Schnell und billig ist hier überhaupt keine interessante Kategorie.
Langwierige Handarbeit ist nicht notwendig von höherer Qualität.
Wichtig ist der Zweck der Produktion und im Kapitalismus eben die
Entfremdung von den Produkten.

Quintessenz ist, dass es den ProduzentInnen nur um eine relative
Qualität geht - nämlich relativ zur Konkurrenz. Ist der Grund für die
Produktion aber das Produkt selbst - weil jemensch gerne Software
schreibt und sein Leben (u.a.) eben darin besteht seine Fähigkeiten zu
erweitern und anzuwenden -, dann würde ich von absoluter Qualität
sprechen. Diese absolute Qualität, die aus einer nicht-entfremdeten
Produktionsweise kommt, kann aber (tendenziell!) nicht unter
entfremdeten, sondern nur unter selbstentfaltete geschehen.
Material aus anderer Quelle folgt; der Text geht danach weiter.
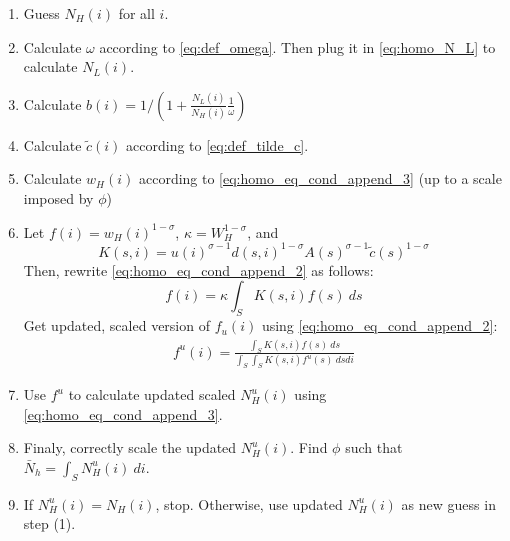 \documentclass{article}
\begin{document}
\begin{enumerate}
\item Guess $N_H(i)$ for all $i$.
\item Calculate $\omega$ according to \eqref{eq:def_omega}. Then plug it in \eqref{eq:homo_N_L} to calculate $N_L(i)$.
\item Calculate $b(i)
= 1/(1 + \frac{N_L(i)}{N_H(i)} \frac{1}{\omega}) $
\item Calculate $\tilde{c}(i)$ according to \eqref{eq:def_tilde_c}.
\item Calculate $w_H(i)$ according to \eqref{eq:homo_eq_cond_append_3} (up to a scale imposed by $\phi$)
\item Let $f(i)=w_H(i)^{1-\sigma}$, $\kappa=W_H^{1-\sigma}$, and
\[
K(s,i) = u(i)^{\sigma-1} d(s,i)^{1-\sigma} A(s)^{\sigma-1} \tilde{c}(s)^{1-\sigma}
\]
Then, rewrite \eqref{eq:homo_eq_cond_append_2} as follows:
\[
f(i) = \kappa \int_S K(s,i) f(s)~ds
\]
Get updated, scaled version of $f_u(i)$ using \eqref{eq:homo_eq_cond_append_2}: 
\begin{eqnarray}
    f^u(i) = \frac{\int_S K(s,i) f(s)~ds}{\int_S \int_S K(s,i) f^u(s)~ds di}\nonumber
\end{eqnarray}
\item Use $f^u$ to calculate updated scaled $N^u_H(i)$ using \eqref{eq:homo_eq_cond_append_3}. 
\item Finaly, correctly scale the updated $N^u_H(i)$.  Find $\phi$ such that $\bar{N}_h=\int_S N^u_H(i)~di$.
\item If $N^u_H(i) = N_H(i)$, stop.  Otherwise, use updated $N^u_H(i)$ as new guess in step (1). 
\end{enumerate}

\newpage



\end{document}
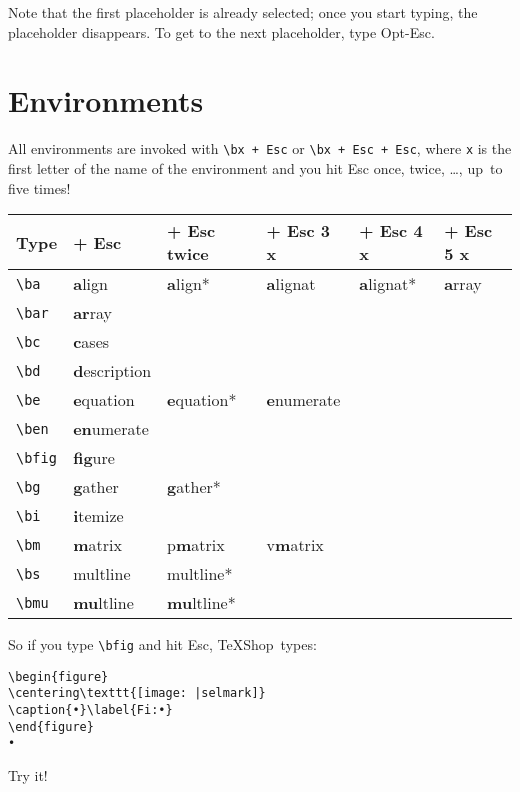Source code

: \documentclass[letterpaper,11pt]{article}
\newcommand{\TS}{\textsf{\TeX Shop}}
\newcommand{\cmd}[1]{\textsf{#1}}
\begin{document}
Note that the first placeholder is already selected; once you start
typing, the placeholder disappears. To get to the next placeholder, type \cmd{Opt-Esc}.

\section{Environments}

All environments are invoked 
with \verb!\bx + Esc! or \verb!\bx + Esc + Esc!, 
where \verb|x| is the first letter of the name of the environment
and you hit \cmd{Esc} once, twice, \dots, up~to five times!

\medskip

\noindent \begin{tabular}{l|l|l|l|l|l}
Type & + \cmd{Esc} & + \cmd{Esc} twice & + \cmd{Esc} 3 x & + \cmd{Esc} 4 x & + \cmd{Esc} 5 x\\\hline
\verb|\ba| & \textbf{a}lign & \textbf{a}lign*&\textbf{a}lignat&\textbf{a}lignat*&\textbf{a}rray\\
\verb|\bar|&\textbf{ar}ray&&\\
\verb|\bc| & \textbf{c}ases&&\\
\verb|\bd| & \textbf{d}escription&&\\
\verb|\be| & \textbf{e}quation & \textbf{e}quation*&\textbf{e}numerate\\
\verb|\ben|&\textbf{en}umerate&&\\
\verb|\bfig|&\textbf{fig}ure&&\\
\verb|\bg| & \textbf{g}ather & \textbf{g}ather*&\\
\verb|\bi| & \textbf{i}temize&&\\
\verb|\bm| & \textbf{m}atrix & p\textbf{m}atrix&v\textbf{m}atrix\\
\verb|\bs| & multline & multline*\\
\verb|\bmu| & \textbf{mu}ltline & \textbf{mu}ltline*\\
\end{tabular}

\medskip

\noindent So if you type \verb|\bfig| and hit \cmd{Esc}, \TS\ types:
\begin{verbatim}
\begin{figure}
\centering\texttt{[image: |selmark]}
\caption{•}\label{Fi:•}
\end{figure}
•
\end{verbatim}
Try it!
\end{document}
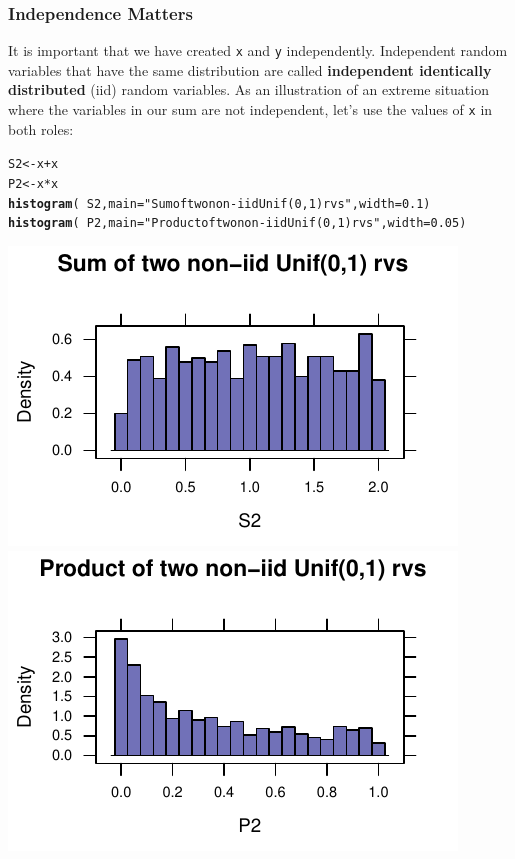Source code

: \documentclass[twoside]{book}\usepackage[]{graphicx}\usepackage[]{xcolor}
\makeatletter
\def\maxwidth{ %
  \ifdim\Gin@nat@width>\linewidth
    \linewidth
  \else
    \Gin@nat@width
  \fi
}
\newcommand{\hlnum}[1]{\textcolor[rgb]{0.686,0.059,0.569}{#1}}%
\newcommand{\hlstr}[1]{\textcolor[rgb]{0.192,0.494,0.8}{#1}}%
\newcommand{\hlopt}[1]{\textcolor[rgb]{0,0,0}{#1}}%
\newcommand{\hlstd}[1]{\textcolor[rgb]{0.345,0.345,0.345}{#1}}%
\newcommand{\hlkwb}[1]{\textcolor[rgb]{0.69,0.353,0.396}{#1}}%
\newcommand{\hlkwc}[1]{\textcolor[rgb]{0.333,0.667,0.333}{#1}}%
\newcommand{\hlkwd}[1]{\textcolor[rgb]{0.737,0.353,0.396}{\textbf{#1}}}%
\newenvironment{kframe}{%
 \def\at@end@of@kframe{}%
 \ifinner\ifhmode%
  \def\at@end@of@kframe{\end{minipage}}%
  \begin{minipage}{\columnwidth}%
 \fi\fi%
 \def\FrameCommand##1{\hskip\@totalleftmargin \hskip-\fboxsep
 \colorbox{shadecolor}{##1}\hskip-\fboxsep
     \hskip-\linewidth \hskip-\@totalleftmargin \hskip\columnwidth}%
 \MakeFramed {\advance\hsize-\width
   \@totalleftmargin\z@ \linewidth\hsize
   \@setminipage}}%
 {\par\unskip\endMakeFramed%
 \at@end@of@kframe}
\newenvironment{knitrout}{}{} %
\def\term#1{\textbf{#1}}
\makeatother
\begin{document}
\subsubsection*{Independence Matters}
It is important that we have created \texttt{x} and \texttt{y} independently.
Independent random variables that have the same distribution are called 
\term{independent identically distributed} (iid) random variables.  As an illustration
of an extreme situation where the variables in our sum are not independent, let's 
use the values of \texttt{x} in both roles:

\begin{knitrout}
\color{fgcolor}\begin{kframe}
\begin{alltt}
\hlstd{S2} \hlkwb{<-} \hlstd{x} \hlopt{+} \hlstd{x}
\hlstd{P2} \hlkwb{<-} \hlstd{x} \hlopt{*} \hlstd{x}
\hlkwd{histogram}\hlstd{(}\hlopt{~}\hlstd{S2,} \hlkwc{main} \hlstd{=} \hlstr{"Sum of two non-iid Unif(0,1) rvs"}\hlstd{,} \hlkwc{width} \hlstd{=} \hlnum{0.1}\hlstd{)}
\hlkwd{histogram}\hlstd{(}\hlopt{~}\hlstd{P2,} \hlkwc{main} \hlstd{=} \hlstr{"Product of two non-iid Unif(0,1) rvs"}\hlstd{,} \hlkwc{width} \hlstd{=} \hlnum{0.05}\hlstd{)}
\end{alltt}
\end{kframe}

{\centering \includegraphics[width=\maxwidth]{figures/fig-sum-product-uniform-non-iid-1} 
\includegraphics[width=\maxwidth]{figures/fig-sum-product-uniform-non-iid-2} 

}



\end{knitrout}
\end{document}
Es gibt auch solide und Luxusproduktion. "Luxus" ist dann zum Beispiel
auch daß Du Teile nach 5 Jahren noch nachkaufen kannst!

Auch wenn hier für den Markt produziert wird, wird hier auf jeden Fall
mehr Sorgfalt auf die Produktqualität verwandt. Das ist grundsätzlich
natürlich auch unter entfremdeten Bedingungen möglich. Aber es ist
nicht die Tendenz.

2.
Mir ist es ein Anliegen, den Kurzschluß abzuwehren, daß die freie
Produktion recht eigentlich nur außerhalb der monetären Sphäre stattfinden
kann. Eher geht es mir um das Wechselverhältnis, das nichtmonetäre freie
Produktion und mit ihr korrespondierende - formell noch warenförmige -
Produktion hervorbringen kann. Also z.B. Freie Software und dafür
optimierte Hardware. etc pp.

Also grundsätzlich spreche ich hier immer von Tendenzen - oben mit
Ausrufungszeichen markiert. Diese Tendenzen können aber dennoch
geschichtsmächtig werden. In diesem Fall markieren sie einen
qualitativen Schritt in der Produktivkraftentwicklung - ein
wesentlicher Aspekt der Keimformeigenschaft.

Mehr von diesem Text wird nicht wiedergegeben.